Ethiopia's Sidama Zone Voting on Autonomy (Map)

Update: Check out our follow-up article for results of the referendum!

Political map of Ethiopia's regional states, highlighting Sidama Zone, which is voting in a referendum in November 2019 on whether to split off from the Southern Nations, Nationalities, and People's Region (SNNPR) to become a new regional state.
Ethiopia's regional states, with the Sidama Zone highlighted in darker purple within the SNNPR
(Modified from this Wikimedia map by SUM1 and NordNordWest; CC BY-SA)

Sidama Statehood Vote: Brief News Update

Bougainville's independence vote isn't the only status referendum happening in the world this week: Today, Ethiopia's Sidama Zone is also voting on its future. But unlike Bougainville, the Sidama Zone isn't voting for independence - instead, its people are being asked whether they want to separate from the country's Southern Nations, Nationalities, and Peoples' Region (SNNPR).

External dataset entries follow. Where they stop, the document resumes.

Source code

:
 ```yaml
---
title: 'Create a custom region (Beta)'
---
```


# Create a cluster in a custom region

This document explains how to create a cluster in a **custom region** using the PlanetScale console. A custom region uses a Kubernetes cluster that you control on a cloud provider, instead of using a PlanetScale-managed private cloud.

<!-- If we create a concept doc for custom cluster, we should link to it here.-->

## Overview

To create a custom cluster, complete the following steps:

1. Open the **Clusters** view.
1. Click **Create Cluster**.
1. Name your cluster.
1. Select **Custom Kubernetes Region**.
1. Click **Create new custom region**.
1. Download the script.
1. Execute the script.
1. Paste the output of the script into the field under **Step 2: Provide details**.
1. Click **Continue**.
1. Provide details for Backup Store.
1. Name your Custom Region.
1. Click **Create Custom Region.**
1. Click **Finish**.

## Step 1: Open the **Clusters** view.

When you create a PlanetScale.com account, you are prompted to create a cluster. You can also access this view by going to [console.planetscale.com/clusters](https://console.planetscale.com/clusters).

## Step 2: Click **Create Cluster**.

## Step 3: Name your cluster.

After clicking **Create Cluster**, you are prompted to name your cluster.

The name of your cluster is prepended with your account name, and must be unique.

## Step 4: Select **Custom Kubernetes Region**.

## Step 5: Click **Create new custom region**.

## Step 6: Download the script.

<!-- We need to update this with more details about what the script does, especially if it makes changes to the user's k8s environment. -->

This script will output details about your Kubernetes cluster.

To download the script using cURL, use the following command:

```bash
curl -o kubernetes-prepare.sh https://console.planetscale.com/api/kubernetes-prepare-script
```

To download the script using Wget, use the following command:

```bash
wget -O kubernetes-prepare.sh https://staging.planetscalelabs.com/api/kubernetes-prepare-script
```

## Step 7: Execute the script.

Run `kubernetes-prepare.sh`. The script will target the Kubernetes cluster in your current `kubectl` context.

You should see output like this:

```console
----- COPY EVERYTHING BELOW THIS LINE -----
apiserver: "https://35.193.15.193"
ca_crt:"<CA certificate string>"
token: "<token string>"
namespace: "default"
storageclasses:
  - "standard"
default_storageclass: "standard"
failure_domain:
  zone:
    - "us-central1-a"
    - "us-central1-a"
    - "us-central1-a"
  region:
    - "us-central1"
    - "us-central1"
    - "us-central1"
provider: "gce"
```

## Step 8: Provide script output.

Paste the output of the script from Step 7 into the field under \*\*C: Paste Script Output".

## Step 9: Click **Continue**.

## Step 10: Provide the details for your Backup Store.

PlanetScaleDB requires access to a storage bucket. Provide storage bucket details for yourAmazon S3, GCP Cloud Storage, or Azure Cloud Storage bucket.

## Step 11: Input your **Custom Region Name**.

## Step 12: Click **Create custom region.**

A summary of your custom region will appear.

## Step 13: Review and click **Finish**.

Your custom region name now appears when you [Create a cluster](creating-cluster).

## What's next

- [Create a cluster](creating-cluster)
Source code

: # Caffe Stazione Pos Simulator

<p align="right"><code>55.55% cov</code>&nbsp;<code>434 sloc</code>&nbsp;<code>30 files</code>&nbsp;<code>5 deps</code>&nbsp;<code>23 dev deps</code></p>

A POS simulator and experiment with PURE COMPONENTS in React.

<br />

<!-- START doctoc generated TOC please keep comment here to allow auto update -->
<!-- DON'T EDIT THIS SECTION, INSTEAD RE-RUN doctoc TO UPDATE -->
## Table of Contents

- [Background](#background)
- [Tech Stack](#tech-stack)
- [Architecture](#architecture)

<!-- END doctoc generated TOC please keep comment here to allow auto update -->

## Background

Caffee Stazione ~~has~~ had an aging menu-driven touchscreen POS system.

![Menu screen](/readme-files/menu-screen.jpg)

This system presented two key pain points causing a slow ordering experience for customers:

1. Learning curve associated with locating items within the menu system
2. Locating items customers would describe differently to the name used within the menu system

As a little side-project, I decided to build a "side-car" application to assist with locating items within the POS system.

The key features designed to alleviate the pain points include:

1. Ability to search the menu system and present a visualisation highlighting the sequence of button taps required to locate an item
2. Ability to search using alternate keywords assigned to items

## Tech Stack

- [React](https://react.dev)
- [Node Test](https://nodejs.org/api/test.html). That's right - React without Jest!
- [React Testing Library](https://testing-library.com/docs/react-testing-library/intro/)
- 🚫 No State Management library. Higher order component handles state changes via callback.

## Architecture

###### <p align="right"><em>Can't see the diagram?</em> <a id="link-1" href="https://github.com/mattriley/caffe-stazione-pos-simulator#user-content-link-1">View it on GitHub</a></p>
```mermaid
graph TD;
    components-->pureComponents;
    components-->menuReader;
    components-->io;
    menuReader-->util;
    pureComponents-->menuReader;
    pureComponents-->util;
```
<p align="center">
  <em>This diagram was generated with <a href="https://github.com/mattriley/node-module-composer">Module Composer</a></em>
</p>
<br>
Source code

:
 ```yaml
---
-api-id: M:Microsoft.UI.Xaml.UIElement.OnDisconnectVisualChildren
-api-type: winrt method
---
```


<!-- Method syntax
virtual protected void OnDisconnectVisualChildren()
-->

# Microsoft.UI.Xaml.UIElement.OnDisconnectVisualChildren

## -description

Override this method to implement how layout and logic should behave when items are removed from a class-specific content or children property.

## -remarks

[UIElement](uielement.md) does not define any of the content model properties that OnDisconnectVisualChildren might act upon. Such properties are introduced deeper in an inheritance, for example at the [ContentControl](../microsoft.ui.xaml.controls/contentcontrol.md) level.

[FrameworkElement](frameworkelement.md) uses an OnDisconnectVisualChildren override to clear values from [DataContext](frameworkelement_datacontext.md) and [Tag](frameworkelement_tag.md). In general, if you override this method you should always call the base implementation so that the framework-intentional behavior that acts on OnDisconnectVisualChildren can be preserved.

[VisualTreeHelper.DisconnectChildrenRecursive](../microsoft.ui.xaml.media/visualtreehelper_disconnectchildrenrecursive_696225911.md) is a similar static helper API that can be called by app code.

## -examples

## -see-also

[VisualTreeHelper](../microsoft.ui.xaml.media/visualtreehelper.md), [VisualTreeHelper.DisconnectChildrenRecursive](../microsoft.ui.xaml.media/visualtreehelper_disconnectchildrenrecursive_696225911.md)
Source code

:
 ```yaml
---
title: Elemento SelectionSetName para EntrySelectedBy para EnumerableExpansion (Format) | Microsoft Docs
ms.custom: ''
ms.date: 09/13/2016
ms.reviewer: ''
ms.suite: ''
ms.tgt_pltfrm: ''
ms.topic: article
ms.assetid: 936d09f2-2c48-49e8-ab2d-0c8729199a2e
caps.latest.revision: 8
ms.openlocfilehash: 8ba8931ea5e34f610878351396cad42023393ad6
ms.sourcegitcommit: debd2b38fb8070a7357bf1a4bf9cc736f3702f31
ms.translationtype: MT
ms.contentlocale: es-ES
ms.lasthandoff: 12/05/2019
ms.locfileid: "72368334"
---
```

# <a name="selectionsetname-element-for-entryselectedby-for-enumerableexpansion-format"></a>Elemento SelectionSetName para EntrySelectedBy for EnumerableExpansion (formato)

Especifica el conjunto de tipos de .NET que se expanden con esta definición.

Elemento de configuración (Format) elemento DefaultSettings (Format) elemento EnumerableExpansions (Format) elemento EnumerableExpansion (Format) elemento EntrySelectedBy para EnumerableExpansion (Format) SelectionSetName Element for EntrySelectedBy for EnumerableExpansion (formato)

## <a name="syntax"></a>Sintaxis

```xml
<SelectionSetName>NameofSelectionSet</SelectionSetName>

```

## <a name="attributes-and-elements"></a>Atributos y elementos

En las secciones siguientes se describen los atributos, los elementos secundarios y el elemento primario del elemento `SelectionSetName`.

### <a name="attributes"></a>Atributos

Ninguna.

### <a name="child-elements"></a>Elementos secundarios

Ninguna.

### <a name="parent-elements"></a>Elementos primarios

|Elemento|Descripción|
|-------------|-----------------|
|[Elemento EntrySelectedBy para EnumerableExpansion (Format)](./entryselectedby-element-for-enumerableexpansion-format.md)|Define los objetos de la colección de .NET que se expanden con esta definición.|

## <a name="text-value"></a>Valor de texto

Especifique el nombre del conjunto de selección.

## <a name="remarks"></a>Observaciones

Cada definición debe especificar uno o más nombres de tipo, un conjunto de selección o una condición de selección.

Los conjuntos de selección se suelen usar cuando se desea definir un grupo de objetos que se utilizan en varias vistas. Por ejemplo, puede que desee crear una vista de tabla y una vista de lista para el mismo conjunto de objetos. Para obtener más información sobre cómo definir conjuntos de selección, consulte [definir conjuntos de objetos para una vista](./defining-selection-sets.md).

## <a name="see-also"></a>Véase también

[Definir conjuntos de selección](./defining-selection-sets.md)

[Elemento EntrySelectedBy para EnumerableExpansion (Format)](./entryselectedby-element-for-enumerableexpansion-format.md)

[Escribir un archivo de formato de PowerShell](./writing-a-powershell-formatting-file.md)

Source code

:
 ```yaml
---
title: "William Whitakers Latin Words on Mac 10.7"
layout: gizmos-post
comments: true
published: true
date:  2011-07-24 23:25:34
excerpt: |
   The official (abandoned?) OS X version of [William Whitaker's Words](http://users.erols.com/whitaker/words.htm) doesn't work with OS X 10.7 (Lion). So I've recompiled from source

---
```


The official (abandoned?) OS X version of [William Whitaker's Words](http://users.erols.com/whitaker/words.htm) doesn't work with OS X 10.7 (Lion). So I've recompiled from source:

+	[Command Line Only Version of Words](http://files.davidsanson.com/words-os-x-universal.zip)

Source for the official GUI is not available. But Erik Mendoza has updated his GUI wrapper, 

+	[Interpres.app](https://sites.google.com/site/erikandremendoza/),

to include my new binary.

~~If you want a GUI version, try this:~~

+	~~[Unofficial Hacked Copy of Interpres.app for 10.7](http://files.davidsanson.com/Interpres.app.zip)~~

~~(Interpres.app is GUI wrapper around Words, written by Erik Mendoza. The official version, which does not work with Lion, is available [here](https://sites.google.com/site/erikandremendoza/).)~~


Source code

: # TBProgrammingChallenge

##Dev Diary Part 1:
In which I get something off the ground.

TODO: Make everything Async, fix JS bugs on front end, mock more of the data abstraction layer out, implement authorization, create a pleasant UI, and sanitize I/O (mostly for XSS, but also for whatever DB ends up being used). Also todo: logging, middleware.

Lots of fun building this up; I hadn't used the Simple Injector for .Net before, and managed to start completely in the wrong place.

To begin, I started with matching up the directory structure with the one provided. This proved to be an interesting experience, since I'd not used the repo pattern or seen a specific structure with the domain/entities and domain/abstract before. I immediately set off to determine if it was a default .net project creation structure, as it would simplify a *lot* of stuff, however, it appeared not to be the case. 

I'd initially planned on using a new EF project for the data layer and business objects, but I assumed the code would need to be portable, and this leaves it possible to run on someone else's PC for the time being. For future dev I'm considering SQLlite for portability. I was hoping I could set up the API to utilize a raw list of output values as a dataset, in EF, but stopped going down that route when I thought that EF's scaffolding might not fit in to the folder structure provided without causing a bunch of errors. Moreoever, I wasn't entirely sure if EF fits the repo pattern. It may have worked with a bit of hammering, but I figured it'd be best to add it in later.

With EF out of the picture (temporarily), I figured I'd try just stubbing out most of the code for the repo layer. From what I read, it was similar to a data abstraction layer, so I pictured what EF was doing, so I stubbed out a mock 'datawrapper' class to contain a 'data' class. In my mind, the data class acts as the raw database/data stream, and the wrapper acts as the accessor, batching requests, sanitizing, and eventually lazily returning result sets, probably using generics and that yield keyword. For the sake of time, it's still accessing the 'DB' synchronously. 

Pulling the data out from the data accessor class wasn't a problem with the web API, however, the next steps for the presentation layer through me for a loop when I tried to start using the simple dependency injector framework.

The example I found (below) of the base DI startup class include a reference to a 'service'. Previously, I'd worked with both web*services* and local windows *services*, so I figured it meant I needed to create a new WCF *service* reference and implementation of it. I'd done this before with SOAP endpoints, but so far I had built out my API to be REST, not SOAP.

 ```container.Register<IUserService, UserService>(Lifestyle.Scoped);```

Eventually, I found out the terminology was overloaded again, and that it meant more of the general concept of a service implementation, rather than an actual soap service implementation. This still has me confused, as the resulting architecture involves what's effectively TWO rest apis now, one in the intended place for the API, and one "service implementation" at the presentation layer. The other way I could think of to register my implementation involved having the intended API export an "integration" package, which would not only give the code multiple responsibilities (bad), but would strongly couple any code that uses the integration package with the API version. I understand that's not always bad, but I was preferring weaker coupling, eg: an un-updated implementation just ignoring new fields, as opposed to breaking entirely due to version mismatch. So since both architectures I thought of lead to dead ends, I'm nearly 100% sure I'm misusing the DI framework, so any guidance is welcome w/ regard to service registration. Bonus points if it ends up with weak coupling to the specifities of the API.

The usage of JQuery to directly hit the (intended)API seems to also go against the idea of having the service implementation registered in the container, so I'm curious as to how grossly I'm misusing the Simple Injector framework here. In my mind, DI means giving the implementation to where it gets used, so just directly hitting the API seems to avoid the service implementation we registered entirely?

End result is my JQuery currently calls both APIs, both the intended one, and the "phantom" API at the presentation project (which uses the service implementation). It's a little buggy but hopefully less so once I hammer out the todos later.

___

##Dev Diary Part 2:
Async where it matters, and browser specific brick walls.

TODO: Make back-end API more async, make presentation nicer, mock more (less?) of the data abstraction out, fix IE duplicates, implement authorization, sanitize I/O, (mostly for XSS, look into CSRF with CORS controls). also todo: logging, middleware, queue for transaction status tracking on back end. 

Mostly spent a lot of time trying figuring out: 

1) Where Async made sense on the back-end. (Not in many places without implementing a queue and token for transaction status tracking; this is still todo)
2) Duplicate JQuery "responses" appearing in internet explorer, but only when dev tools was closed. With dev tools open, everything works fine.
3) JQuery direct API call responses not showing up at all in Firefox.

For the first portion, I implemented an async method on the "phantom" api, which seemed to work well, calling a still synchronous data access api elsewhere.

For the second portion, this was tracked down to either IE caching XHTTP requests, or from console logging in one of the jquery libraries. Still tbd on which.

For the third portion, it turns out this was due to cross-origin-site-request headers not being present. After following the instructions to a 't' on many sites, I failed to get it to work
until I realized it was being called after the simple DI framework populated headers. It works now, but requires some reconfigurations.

The SNNPR is one of Ethiopia's nine "regional states", partially self-governing federal units designed to represent the homelands of major cultural and language groups. (Two cities, Dire Dawa and the capital, Addis Ababa, aren't part of any regional state.)

The Sidama Zone is also defined based on its majority people, the Sidama, but right now it's only an administrative subdivision of the SNNPR. If today's referendum passes, it'll become a full regional state of its own, giving it much more power to govern its own affairs.

Activists have been demanding this for a long time, and the Ethiopian government's refusal to hold a Sidama referendum in 2018 led to major protests and clashes with police earlier this year. A group of Sidama activists even threatened to declared a new regional state on their own, without the approval of the central government.

Ethiopia's prime minister eventually agreed to hold a referendum, which was originally scheduled for November 13 before being delayed to today. Results of the vote are expected in about a week.